**DATA FOR THE TASK:**
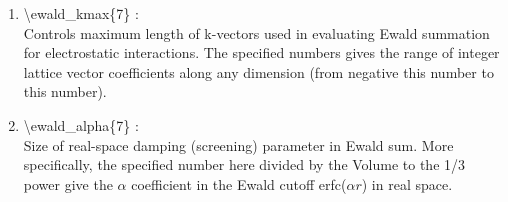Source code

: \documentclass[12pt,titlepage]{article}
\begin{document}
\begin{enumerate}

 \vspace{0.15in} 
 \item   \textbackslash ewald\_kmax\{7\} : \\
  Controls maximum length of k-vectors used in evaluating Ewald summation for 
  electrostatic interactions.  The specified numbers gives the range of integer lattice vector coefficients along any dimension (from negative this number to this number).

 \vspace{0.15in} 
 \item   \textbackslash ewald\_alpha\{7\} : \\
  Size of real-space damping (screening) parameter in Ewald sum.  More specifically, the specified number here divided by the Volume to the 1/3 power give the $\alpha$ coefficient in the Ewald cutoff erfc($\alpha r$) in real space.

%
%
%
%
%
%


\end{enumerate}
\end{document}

==

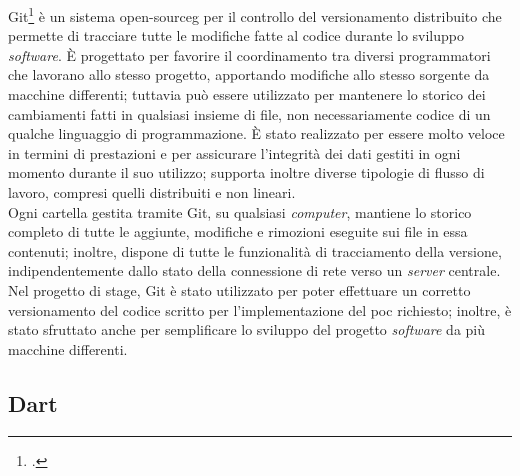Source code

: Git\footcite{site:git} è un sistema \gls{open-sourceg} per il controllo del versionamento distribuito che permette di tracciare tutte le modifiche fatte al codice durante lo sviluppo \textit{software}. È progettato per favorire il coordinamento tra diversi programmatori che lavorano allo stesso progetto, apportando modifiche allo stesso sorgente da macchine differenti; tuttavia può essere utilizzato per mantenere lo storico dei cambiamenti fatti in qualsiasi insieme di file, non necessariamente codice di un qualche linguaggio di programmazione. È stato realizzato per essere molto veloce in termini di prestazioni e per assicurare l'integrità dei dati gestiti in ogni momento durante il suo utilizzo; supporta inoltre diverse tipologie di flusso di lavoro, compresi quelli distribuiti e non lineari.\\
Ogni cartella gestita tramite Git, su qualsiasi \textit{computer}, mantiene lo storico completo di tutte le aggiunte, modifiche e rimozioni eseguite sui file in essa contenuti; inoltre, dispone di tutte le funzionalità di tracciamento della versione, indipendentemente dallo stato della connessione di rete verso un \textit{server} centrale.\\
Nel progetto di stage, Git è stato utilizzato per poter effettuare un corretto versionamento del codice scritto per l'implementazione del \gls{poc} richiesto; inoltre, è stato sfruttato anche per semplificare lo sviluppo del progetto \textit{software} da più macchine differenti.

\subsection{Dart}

---

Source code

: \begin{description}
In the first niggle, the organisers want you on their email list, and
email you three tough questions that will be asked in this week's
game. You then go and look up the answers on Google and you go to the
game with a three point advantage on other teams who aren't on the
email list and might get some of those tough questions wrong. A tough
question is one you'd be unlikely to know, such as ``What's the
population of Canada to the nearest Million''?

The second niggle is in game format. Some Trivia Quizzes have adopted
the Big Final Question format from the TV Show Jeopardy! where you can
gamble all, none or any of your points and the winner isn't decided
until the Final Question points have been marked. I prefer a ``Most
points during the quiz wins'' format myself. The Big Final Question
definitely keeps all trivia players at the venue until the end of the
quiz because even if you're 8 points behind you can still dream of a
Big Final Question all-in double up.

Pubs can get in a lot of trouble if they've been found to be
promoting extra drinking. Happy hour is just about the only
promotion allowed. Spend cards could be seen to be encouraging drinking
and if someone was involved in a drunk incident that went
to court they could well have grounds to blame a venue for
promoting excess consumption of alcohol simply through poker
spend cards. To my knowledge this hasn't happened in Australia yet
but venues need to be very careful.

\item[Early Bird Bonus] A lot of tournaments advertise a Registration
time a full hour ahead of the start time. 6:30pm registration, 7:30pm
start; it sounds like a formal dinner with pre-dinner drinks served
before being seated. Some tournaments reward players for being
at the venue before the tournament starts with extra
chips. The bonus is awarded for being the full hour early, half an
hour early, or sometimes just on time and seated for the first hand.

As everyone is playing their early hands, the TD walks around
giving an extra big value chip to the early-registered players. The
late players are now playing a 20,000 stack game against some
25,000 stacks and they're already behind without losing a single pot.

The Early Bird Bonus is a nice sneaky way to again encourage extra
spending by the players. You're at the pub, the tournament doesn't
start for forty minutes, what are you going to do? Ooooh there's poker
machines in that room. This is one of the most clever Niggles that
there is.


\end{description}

**TASK REQUIREMENTS:** When a line in the listing above holds "been", include it in the tally; report only the tally.

**PROBLEM SOLUTION:** 2